自己の虚像を求めるナルシスは、自己に対する不満によって放浪し、いつか自己の美しい虚像に出会うと満足して歩みを留めるが、世界をまるごと虚像としてみるドン・キホーテは、けして成就することのない道を遍歴し、徹底的に幻滅するまで駆動し続ける。ひるがえせば、徹底的に幻滅するには、徹底的に信念を死守しようとすることが要請される。


私にとって英雄とは何か、を考えたとき、どうしてもドン・キホーテを思い浮かべる。それは、彼を理想の英雄として目指した時点で絶対に彼に辿り着けない、彼への憧れを胸に秘め生きる時間が同時に彼から遠ざかる距離だからであり、ドン・キホーテに倣いて、つまり彼を見習うということは結局ナルシス的な試みに過ぎなくなってしまうからであり、だからといって、彼はけして教祖ではないからである。彼は見られ、読まれ、拡散したが、同時代人からは絶対的に娯楽としてそうなされたのであった。

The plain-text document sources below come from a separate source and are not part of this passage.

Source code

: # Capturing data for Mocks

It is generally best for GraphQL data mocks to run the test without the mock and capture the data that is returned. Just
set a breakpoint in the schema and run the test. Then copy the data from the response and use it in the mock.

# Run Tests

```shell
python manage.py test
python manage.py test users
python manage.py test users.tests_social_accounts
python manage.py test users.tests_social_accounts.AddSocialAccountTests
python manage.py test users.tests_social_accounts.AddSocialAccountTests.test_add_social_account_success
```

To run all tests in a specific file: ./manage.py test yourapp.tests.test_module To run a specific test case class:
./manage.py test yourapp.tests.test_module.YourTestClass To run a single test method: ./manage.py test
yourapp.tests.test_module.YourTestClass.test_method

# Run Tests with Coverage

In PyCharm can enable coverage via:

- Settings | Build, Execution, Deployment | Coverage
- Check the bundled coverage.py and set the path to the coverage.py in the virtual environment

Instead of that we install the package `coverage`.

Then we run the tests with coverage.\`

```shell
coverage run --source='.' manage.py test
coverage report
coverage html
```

英雄とは、我々が夢見るところの人間の理想的モデルであるが、ドン・キホーテこそは全ての英雄を相対化する、逆説的な反・英雄である。


ある作家は、「セルバンテスがドン・キホーテと偽ドン・キホーテを出会わせていたら、小説は始まった瞬間に死ぬことになっただろう」と書いた。